• **INPUT DATA**:
-------------------------

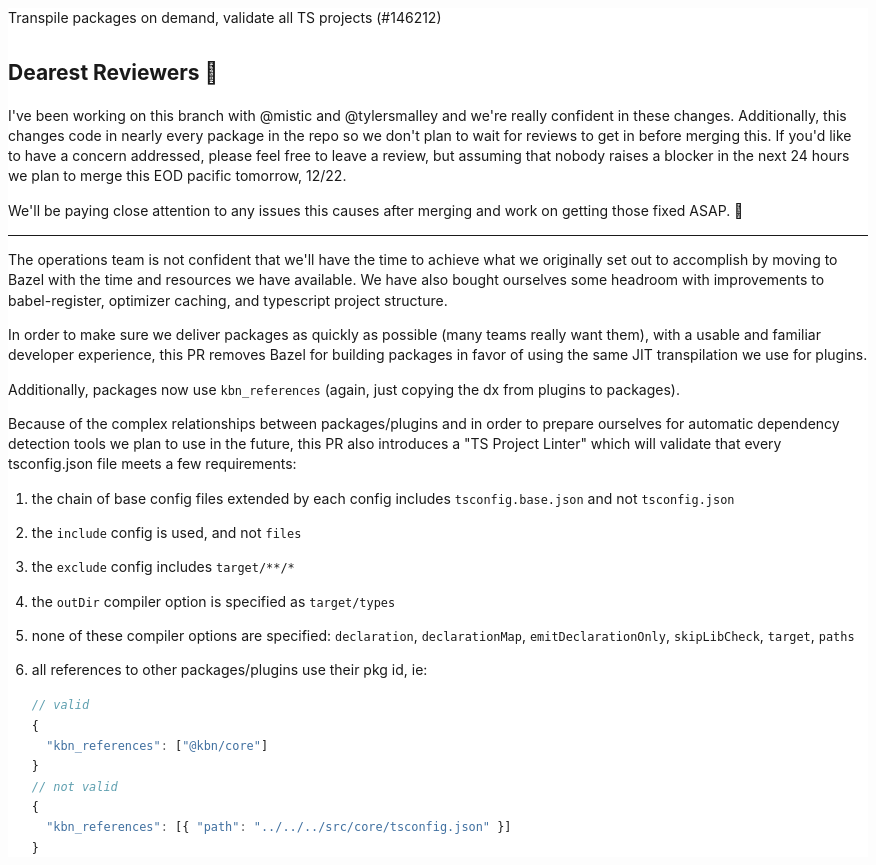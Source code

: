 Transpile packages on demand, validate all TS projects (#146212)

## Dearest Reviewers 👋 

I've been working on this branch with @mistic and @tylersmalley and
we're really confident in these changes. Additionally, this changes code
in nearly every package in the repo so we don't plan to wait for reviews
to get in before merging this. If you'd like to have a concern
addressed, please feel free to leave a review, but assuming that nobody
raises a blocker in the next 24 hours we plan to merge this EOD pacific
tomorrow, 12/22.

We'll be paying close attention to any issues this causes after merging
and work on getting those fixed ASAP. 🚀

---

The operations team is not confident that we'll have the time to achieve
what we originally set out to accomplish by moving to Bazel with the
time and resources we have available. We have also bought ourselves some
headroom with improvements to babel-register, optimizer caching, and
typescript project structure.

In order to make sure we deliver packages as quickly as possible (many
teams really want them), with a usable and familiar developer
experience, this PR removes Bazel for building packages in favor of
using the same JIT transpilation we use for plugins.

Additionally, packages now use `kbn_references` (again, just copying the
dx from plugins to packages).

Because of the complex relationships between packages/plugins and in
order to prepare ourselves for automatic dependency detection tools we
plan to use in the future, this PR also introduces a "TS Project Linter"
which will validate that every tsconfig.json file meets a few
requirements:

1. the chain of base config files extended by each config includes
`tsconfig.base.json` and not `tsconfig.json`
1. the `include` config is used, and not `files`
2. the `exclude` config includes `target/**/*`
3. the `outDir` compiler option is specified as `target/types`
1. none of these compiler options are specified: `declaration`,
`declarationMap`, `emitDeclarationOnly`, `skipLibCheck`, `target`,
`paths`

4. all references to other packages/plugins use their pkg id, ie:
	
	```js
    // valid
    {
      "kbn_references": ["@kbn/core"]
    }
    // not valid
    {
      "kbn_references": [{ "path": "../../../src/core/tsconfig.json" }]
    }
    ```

-------------------------

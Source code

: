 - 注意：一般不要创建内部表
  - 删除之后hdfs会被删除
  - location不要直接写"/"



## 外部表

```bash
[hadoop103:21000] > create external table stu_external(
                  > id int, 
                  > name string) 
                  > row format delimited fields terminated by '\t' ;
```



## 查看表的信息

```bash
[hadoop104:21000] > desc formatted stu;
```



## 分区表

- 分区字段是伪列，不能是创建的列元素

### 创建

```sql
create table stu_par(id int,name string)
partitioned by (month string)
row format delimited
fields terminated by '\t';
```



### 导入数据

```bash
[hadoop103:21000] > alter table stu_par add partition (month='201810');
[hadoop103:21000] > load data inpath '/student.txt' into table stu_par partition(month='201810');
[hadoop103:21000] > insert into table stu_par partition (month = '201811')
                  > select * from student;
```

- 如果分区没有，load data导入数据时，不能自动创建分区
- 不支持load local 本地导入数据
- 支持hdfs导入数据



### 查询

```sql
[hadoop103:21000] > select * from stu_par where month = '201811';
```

-------------------------

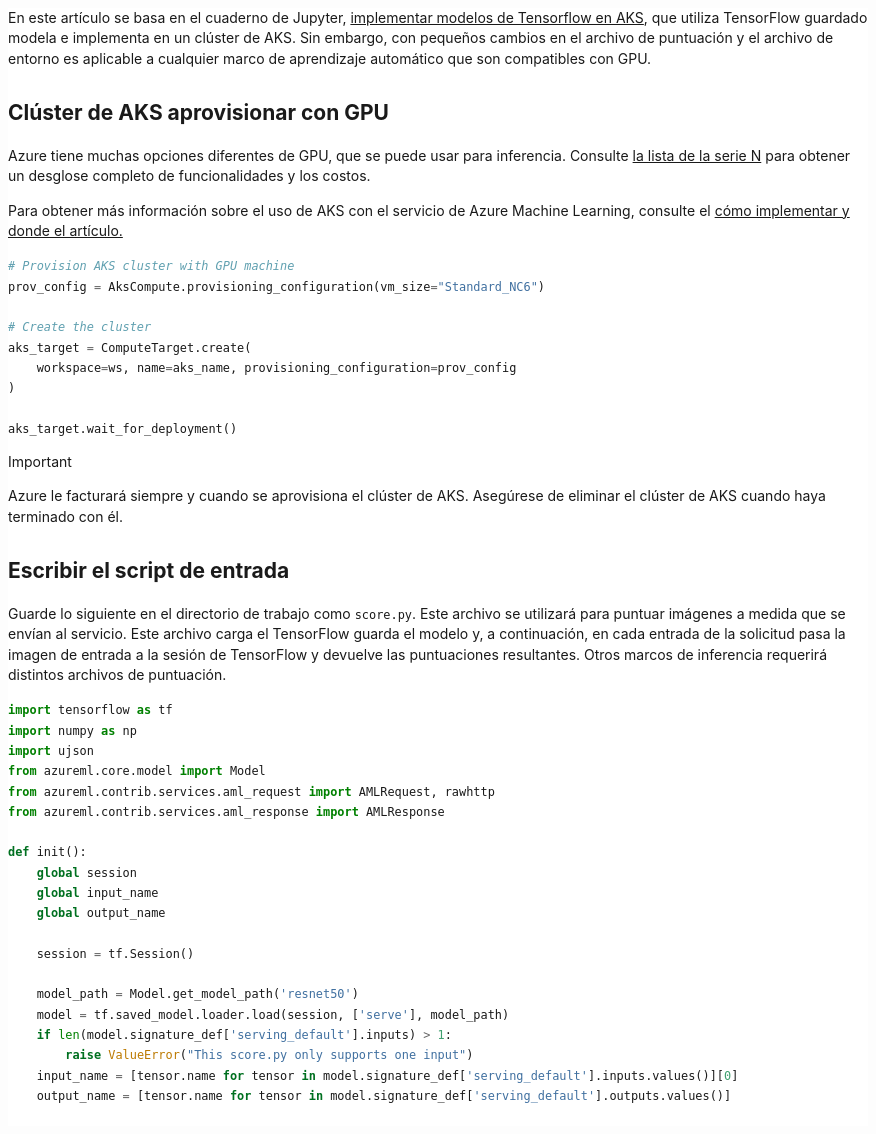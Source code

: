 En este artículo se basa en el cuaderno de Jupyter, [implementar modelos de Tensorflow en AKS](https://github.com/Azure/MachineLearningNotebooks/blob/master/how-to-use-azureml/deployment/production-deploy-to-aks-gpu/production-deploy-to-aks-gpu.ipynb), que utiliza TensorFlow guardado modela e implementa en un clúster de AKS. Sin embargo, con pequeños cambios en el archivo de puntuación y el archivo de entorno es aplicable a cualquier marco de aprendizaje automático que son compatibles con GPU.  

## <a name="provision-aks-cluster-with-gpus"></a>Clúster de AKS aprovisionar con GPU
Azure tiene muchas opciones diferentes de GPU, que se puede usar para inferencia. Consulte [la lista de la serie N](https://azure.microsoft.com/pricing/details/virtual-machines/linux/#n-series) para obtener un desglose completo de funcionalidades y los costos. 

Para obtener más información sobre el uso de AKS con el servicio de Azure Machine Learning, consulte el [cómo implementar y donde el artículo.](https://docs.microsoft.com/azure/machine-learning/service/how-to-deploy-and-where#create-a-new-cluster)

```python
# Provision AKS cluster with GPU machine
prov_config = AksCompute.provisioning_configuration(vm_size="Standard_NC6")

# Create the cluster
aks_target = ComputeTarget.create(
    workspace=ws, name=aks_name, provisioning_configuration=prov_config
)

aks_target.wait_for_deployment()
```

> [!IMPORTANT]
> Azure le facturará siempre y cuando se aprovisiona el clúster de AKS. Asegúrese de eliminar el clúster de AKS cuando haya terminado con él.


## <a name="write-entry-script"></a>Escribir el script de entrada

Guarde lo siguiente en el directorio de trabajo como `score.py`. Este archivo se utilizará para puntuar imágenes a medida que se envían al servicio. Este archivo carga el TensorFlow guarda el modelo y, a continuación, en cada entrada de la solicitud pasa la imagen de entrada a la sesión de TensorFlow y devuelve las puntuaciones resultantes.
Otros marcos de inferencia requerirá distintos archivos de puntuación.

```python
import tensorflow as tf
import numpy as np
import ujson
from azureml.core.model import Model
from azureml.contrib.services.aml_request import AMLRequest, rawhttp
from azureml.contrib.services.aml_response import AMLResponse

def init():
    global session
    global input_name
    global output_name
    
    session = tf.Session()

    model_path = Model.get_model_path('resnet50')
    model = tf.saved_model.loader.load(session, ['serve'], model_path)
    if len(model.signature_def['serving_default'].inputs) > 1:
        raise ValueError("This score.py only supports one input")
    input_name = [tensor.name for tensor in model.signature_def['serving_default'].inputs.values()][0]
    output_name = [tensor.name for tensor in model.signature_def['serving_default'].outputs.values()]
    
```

-------------------------

Across the listing above, report every line where "plugins" occurs.

• **ANSWER TO THE EXERCISE**:
using the same JIT transpilation we use for plugins.
dx from plugins to packages).
Because of the complex relationships between packages/plugins and in
4. all references to other packages/plugins use their pkg id, ie:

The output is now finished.